Chancroid and Granuloma Inguinale
USMLE Step 1 trap: Confuses the painful chancroid ulcer with the painless syphilitic chancre. Chancroid (Haemophilus ducreyi) causes a painful, soft, purulent ulcer with ragged edges, in contrast to the painless, indurated chancre of syphilis.
Chancroid and granuloma inguinale are two STIs that show up on USMLE Step 1 primarily as contrast questions — the exam wants you to distinguish them from each other and from syphilis based on ulcer characteristics and pathologic findings. Chancroid is caused by Haemophilus ducreyi and produces a painful, soft, purulent genital ulcer. Granuloma inguinale is caused by Klebsiella granulomatis and is identified by its pathognomonic finding: Donovan bodies seen within macrophages on biopsy. Neither of these is high-yield on its own, but both appear in vignettes where the key move is differentiating ulcer types.

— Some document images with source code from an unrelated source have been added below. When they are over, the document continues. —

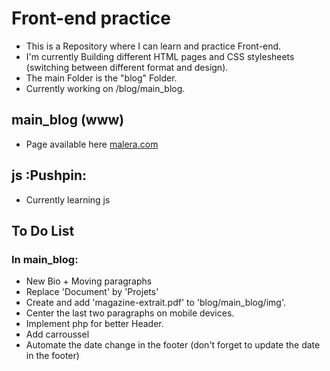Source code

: # Front-end practice

- This is a Repository where I can learn and practice Front-end.
- I'm currently Building different HTML pages and CSS stylesheets (switching between different format and design).
- The main Folder is the "blog" Folder.
- Currently working on /blog/main_blog.

## main_blog (www)

- Page available here [malera.com](https://malera.com/stages/2022-Lean_Asai/ "Hosted by Malera.com")

## js :Pushpin:

- Currently learning js

## To Do List

### In main_blog:
- New Bio + Moving paragraphs
- Replace 'Document' by 'Projets'
- Create and add 'magazine-extrait.pdf' to 'blog/main_blog/img'.
- Center the last two paragraphs on mobile devices.
- Implement php for better Header.
- Add carroussel
- Automate the date change in the footer
(don't forget to update the date in the footer)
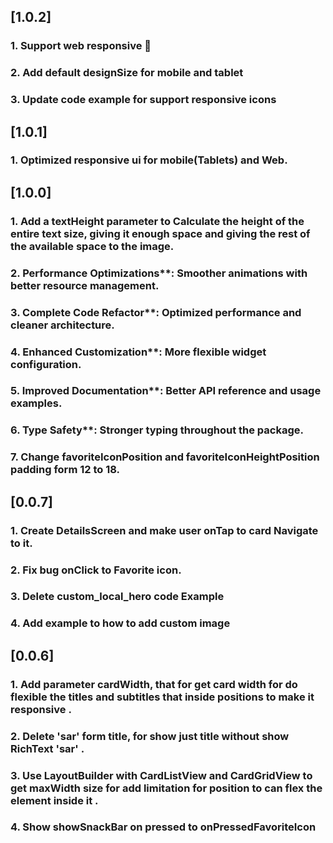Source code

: 
## [1.0.2]
### 1. Support web responsive 🚀
### 2. Add default designSize for mobile and tablet
### 3. Update code example for support responsive icons


## [1.0.1]
### 1. Optimized responsive ui for mobile(Tablets) and Web.

## [1.0.0]
### 1. Add a textHeight parameter to Calculate the height of the entire text size, giving it enough space and giving the rest of the available space to the image.
### 2. Performance Optimizations**: Smoother animations with better resource management.
### 3. Complete Code Refactor**: Optimized performance and cleaner architecture.
### 4. Enhanced Customization**: More flexible widget configuration.
### 5. Improved Documentation**: Better API reference and usage examples.
### 6. Type Safety**: Stronger typing throughout the package.
### 7. Change favoriteIconPosition and favoriteIconHeightPosition padding form 12 to 18.

## [0.0.7]
### 1. Create DetailsScreen and make user onTap to card Navigate to it.
### 2. Fix bug onClick to Favorite icon.
### 3. Delete custom_local_hero code Example 
### 4. Add example to how to add custom image  

## [0.0.6]
### 1. Add parameter cardWidth, that for get card width for do flexible the titles and subtitles that inside positions to make it responsive .
### 2. Delete 'sar' form title, for show just title without show RichText  'sar' .
### 3. Use LayoutBuilder with CardListView and CardGridView to get maxWidth size for add limitation for position to can flex the element inside it .  
### 4. Show showSnackBar on pressed to onPressedFavoriteIcon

The main trap is the word 'chancroid' itself — students hear 'chancre' and assume painless. That's syphilis. Chancroid is the painful one. This distinction is the single most tested fact about chancroid on USMLE Step 1. For granuloma inguinale, the confusion usually involves Donovan bodies — students sometimes attribute them to Chlamydia trachomatis (which causes LGV), but Donovan bodies are specific to K. granulomatis infection, found inside macrophages on tissue biopsy.
The exam will typically present a clinical vignette with ulcer characteristics and ask you to identify the organism or the diagnostic finding. You won't be asked to memorize dosing regimens in depth, but knowing that azithromycin or ceftriaxone treats chancroid is fair game. The conceptual work here is building a clean mental map of ulcer STIs: painless and indurated = syphilis; painful with ragged edges = chancroid; beefy red ulcer with Donovan bodies in macrophages = granuloma inguinale.
A gap in most decks — fewer than half of students in our cohort have cards covering this topic.
Common misconceptions
What the exam tests
- Given a vignette describing a painful, soft, purulent genital ulcer with ragged edges, identify the causative organism (H. ducreyi) and distinguish it from the painless indurated chancre of syphilis.
- Recognize granuloma inguinale by its biopsy finding of Donovan bodies — intracellular rod-shaped organisms within macrophages — and correctly attribute this to Klebsiella granulomatis, not Chlamydia.